Word for word, the records below are to be set down again.
═════ Dataset content ═════
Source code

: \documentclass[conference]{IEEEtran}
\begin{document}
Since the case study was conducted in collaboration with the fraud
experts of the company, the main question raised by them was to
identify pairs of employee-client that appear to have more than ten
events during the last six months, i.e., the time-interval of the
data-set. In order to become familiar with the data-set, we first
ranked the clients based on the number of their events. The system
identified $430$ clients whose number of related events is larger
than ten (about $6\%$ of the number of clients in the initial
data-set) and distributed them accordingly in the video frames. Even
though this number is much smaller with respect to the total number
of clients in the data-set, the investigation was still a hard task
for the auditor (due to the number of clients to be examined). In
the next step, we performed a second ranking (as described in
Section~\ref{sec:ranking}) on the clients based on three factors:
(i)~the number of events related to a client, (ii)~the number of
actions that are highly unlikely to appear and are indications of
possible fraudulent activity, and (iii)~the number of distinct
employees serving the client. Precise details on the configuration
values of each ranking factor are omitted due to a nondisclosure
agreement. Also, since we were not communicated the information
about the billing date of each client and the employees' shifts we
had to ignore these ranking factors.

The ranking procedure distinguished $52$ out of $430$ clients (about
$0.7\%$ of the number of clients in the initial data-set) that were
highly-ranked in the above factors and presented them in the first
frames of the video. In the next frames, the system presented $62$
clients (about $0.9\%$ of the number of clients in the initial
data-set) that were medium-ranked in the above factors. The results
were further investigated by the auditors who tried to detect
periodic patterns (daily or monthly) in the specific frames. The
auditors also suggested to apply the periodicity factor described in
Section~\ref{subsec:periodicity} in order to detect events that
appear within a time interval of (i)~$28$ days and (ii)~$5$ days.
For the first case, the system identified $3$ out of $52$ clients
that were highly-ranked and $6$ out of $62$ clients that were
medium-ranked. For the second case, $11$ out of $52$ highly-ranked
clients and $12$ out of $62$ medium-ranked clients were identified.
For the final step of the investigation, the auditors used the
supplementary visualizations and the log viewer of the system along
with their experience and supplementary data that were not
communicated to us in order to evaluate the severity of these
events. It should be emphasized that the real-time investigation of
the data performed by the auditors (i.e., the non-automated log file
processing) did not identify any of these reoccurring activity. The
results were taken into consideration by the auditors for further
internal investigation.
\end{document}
═════
▶ _Solution_
Source code

: \documentclass[conference]{IEEEtran}
\begin{document}
Since the case study was conducted in collaboration with the fraud
experts of the company, the main question raised by them was to
identify pairs of employee-client that appear to have more than ten
events during the last six months, i.e., the time-interval of the
data-set. In order to become familiar with the data-set, we first
ranked the clients based on the number of their events. The system
identified $430$ clients whose number of related events is larger
than ten (about $6\%$ of the number of clients in the initial
data-set) and distributed them accordingly in the video frames. Even
though this number is much smaller with respect to the total number
of clients in the data-set, the investigation was still a hard task
for the auditor (due to the number of clients to be examined). In
the next step, we performed a second ranking (as described in
Section~\ref{sec:ranking}) on the clients based on three factors:
(i)~the number of events related to a client, (ii)~the number of
actions that are highly unlikely to appear and are indications of
possible fraudulent activity, and (iii)~the number of distinct
employees serving the client. Precise details on the configuration
values of each ranking factor are omitted due to a nondisclosure
agreement. Also, since we were not communicated the information
about the billing date of each client and the employees' shifts we
had to ignore these ranking factors.

The ranking procedure distinguished $52$ out of $430$ clients (about
$0.7\%$ of the number of clients in the initial data-set) that were
highly-ranked in the above factors and presented them in the first
frames of the video. In the next frames, the system presented $62$
clients (about $0.9\%$ of the number of clients in the initial
data-set) that were medium-ranked in the above factors. The results
were further investigated by the auditors who tried to detect
periodic patterns (daily or monthly) in the specific frames. The
auditors also suggested to apply the periodicity factor described in
Section~\ref{subsec:periodicity} in order to detect events that
appear within a time interval of (i)~$28$ days and (ii)~$5$ days.
For the first case, the system identified $3$ out of $52$ clients
that were highly-ranked and $6$ out of $62$ clients that were
medium-ranked. For the second case, $11$ out of $52$ highly-ranked
clients and $12$ out of $62$ medium-ranked clients were identified.
For the final step of the investigation, the auditors used the
supplementary visualizations and the log viewer of the system along
with their experience and supplementary data that were not
communicated to us in order to evaluate the severity of these
events. It should be emphasized that the real-time investigation of
the data performed by the auditors (i.e., the non-automated log file
processing) did not identify any of these reoccurring activity. The
results were taken into consideration by the auditors for further
internal investigation.
\end{document}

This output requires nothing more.